In 1957, at the age of 32, Anna Manahan found herself at the centre of one of the greatest controversies in Irish theatre history when she didn’t drop a condom on stage.
The alleged condom was in fact an envelope; the script she was playing, Tennessee Williams’s ‘The Rose Tattoo’, called for a condom to be discarded on stage, but condoms were then illegal in Ireland, so a piece of paper had to make do.
Such was the power of the theatre, however, that a Garda who was present in the audience, undercover, later testified in court that he had seen the prophylactic.
The bizarre episode seems comic in retrospect, but it nearly destroyed the life and career of the play’s director, Alan Simpson. Simpson and his wife, Carolyn Swift, ran a tiny but esteemed Dublin theatre called the Pike, and his production of ‘The Rose Tattoo’ for the inaugural Dublin Theatre Festival had won the praise of the leading London drama critics.
The play had earlier won the Tony awards for best play, in New York, and a film of it had won a number of Academy Awards. But in Dublin, somebody in authority decided it was offensive, and Simpson was arrested and charged with profiting from profanity. It took him over a year to clear his name in court; by then, both his marriage and the theatre’s finances were on the rocks. (He later went on to a successful career as a director in the Abbey.)
But for Anna Manahan, as she told me in an interview on the 50th anniversary of the controversy two years ago, ‘The Rose Tattoo’ “sent my career rocketing”.
Anna Manahan played the lead role of Serafina, a young widow paralysed by her idealised memory of her husband. Manahan had lost her own husband, Colm O’Kelly, two years previously, when he died of a sudden illness while on a theatrical tour in Cairo. This tragedy may have lain behind the power of her performance.
“I suppose the deep sorrow I felt came out through the play,” she said. “I felt a depth of emotion I had never felt before and I knew how to harness it.”
After Simpson’s arrest, the play continued for the remainder of the week, becoming a cause celebre. The night of Simpson’s initial hearing, a crowd of supporters gathered outside the theatre, amongst them Brendan Behan. As Manahan recalled,
“That night, my last speech was completely drowned out by Brendan in the lane, singing ‘The Auld Triangle’. He had a case of Guinness and was handing them out and saying, ‘Drink up men and women, and keep the bottles to throw at the police’.”
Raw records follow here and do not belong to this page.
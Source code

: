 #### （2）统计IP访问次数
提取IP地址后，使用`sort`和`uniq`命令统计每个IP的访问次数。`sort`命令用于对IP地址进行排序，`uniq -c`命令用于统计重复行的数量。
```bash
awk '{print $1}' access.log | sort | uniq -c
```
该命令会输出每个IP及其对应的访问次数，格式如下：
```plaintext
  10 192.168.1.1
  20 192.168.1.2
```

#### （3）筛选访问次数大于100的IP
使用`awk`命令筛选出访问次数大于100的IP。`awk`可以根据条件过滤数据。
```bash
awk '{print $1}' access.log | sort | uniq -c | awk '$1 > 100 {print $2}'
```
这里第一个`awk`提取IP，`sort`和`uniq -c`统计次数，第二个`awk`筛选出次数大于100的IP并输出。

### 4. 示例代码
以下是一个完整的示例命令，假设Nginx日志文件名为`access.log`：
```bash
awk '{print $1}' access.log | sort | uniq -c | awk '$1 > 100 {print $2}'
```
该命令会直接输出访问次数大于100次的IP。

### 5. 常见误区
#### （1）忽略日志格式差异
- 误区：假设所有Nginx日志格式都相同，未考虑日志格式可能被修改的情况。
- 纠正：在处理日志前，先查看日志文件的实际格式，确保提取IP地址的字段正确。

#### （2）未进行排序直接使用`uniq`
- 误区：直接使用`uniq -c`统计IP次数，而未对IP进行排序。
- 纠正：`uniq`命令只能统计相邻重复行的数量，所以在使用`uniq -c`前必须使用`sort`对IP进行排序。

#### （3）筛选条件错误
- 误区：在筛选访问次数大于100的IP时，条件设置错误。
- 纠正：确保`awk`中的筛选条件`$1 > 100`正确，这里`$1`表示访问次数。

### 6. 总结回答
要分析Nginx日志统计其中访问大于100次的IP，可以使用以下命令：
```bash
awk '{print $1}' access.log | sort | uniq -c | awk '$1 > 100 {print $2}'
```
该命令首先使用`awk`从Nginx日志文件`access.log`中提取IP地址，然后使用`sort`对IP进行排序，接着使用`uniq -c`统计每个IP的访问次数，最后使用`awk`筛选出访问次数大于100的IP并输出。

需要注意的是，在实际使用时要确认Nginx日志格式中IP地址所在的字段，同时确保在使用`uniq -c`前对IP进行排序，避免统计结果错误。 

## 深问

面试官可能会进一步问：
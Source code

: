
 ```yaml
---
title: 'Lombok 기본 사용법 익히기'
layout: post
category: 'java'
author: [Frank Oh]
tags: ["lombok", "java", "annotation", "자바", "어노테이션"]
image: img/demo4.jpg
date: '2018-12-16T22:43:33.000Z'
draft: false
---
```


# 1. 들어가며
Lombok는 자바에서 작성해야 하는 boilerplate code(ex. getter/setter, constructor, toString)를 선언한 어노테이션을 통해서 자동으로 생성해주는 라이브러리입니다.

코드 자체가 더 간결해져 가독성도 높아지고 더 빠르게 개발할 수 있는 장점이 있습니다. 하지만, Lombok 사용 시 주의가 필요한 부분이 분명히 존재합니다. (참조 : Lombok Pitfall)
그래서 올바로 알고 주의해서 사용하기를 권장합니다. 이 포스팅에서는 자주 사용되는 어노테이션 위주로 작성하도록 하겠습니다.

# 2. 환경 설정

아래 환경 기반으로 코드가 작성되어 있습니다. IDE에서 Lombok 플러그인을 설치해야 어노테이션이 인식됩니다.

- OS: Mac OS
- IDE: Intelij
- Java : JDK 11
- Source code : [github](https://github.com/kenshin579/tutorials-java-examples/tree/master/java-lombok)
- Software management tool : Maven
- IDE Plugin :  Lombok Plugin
The cast had no idea whether the authorities would make further arrests. “I brought a nightdress and a toothbrush with me to the theatre each night, in case I would end up in Mountjoy,” said Manahan. But she recalled the experience fondly, and was grateful for the exposure.
“It catapulted me into a leading position in the theatre, which I’ve never lost,” she said.
Anna Manahan, the Tony-award winning Irish actress, died on March 8, aged 84. I interviewed her by phone in 2007 for an article in Village on the curious case of the ‘Rose Tattoo’, titled, ‘The pornographer who invented Wanderley Wagon‘. The above was written for the Irish Independent.